浏览数量：0 作者:钱颜 发布时间： 2020-05-13 来源：中国贸易报
In the past six months, the emergence of the New Coronary Pneumonia epidemic has made the term "force majeure" frequently appear in the public eye. How to make use of force majeure clauses to ensure self-interest is a matter of great concern to China's foreign trade enterprises.
At the lecture on "Understanding and Application of the Force Majeure and Hardship Terms in Commercial Contracts" held recently, Gao Xiang, director of the International Banking Law and Practice Research Center of China University of Political Science and Law, gave an in-depth explanation of the force majeure and hardship regulations in international law and domestic law . He introduced the origin and development of force majeure and difficult situations, and combed the force majeure in the major countries of the civil law system and the Anglo-American law system, as well as the relevant provisions of the current major international rules.
Gao Xiang pointed out that the International Chamber of Commerce's "Force Majeure and Hardship Conditions 2020" is easier to understand and use than other model provisions.
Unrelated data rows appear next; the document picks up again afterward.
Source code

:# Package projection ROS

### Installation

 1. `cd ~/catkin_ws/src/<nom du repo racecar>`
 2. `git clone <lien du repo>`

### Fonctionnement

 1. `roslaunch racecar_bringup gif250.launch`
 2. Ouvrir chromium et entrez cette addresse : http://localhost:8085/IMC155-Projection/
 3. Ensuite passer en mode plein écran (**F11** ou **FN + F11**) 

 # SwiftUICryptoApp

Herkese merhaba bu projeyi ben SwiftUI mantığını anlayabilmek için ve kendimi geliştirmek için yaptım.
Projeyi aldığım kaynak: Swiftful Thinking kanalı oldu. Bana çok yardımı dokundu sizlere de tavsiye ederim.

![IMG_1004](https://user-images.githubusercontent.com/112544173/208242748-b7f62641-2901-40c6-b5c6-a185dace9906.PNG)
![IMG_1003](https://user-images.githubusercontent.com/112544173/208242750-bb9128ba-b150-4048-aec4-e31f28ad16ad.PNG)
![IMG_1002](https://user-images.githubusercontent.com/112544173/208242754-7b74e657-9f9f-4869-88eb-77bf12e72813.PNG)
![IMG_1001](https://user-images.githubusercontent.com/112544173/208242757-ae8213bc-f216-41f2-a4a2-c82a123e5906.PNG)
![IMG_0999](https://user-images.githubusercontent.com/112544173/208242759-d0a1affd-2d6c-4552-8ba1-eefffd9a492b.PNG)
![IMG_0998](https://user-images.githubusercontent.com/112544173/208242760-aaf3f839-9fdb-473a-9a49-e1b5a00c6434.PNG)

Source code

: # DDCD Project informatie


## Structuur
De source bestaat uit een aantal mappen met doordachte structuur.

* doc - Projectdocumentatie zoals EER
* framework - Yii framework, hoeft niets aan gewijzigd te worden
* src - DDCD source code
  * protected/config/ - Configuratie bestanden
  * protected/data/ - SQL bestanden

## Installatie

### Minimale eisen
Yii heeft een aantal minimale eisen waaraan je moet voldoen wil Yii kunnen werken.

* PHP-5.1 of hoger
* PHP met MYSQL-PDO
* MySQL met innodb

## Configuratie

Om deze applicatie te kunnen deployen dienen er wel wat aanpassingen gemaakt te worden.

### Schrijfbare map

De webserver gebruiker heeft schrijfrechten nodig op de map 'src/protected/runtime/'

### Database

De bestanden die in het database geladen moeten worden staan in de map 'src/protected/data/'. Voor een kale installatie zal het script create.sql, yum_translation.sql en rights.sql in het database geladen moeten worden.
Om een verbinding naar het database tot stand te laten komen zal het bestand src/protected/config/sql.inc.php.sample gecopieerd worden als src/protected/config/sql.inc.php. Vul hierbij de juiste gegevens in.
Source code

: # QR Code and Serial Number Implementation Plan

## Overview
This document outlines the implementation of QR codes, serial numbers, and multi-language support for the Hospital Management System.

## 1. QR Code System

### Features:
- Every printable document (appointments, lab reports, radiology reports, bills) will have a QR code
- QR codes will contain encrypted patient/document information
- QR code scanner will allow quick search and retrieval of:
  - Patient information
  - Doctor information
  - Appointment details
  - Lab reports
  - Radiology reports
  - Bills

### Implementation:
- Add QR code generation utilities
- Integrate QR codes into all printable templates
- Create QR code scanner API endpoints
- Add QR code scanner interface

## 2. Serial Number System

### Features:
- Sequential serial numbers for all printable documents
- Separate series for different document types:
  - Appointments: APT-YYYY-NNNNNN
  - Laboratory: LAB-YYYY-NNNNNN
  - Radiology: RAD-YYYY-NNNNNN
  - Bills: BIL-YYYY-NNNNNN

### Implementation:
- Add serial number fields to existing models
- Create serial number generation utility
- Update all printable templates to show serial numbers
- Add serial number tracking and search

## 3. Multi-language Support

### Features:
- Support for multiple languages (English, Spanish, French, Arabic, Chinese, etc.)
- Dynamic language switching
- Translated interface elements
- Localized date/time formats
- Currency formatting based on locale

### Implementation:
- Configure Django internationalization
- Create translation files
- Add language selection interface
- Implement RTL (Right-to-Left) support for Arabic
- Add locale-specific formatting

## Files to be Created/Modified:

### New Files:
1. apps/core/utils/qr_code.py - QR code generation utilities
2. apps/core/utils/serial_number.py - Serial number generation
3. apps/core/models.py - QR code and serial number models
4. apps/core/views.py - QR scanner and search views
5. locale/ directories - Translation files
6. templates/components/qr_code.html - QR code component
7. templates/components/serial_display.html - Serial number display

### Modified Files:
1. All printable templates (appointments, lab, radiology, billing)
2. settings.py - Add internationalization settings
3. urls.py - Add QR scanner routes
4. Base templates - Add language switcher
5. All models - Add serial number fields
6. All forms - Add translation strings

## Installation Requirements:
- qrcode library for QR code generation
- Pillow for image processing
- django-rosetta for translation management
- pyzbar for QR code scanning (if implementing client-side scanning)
It is recommended that trade practitioners use the force majeure and hardship conditions for reference.
The ICC Force Majeure and Difficult Conditions Article 2020 provides a general definition of force majeure. Force majeure refers to an event or situation that prevents or prevents a party from fulfilling one or more obligations under the contract, and the affected party proves that: The obstacle is beyond its reasonable control; the obstacle cannot be reasonably foreseen when the contract is concluded; the consequences of the obstacle cannot be reasonably avoided or overcome by the affected parties.
It is understood that parties who have successfully invoked this force majeure clause have been exempted from performing their obligations under the contract and have been exempted from liability for compensation for any losses or any other relief for breach of contract from the time when the obstacle prevented the contract from being performed, provided that the counterparty of the contract is notified . If the notice is not issued in time, the exemption of liability will take effect when the notice reaches the counterparty of the contract. If applicable, the counterparty to the contract may suspend performance of its obligations from the date of notification. And if the period of the obstacles invoked substantially deprives both parties of the reasonable expectations under the contract, either party has the right to terminate the contract by notifying the counterparty of the contract within a reasonable period. Unless otherwise agreed, the parties expressly agree that either party may terminate the contract when the obstacle period exceeds 120 days.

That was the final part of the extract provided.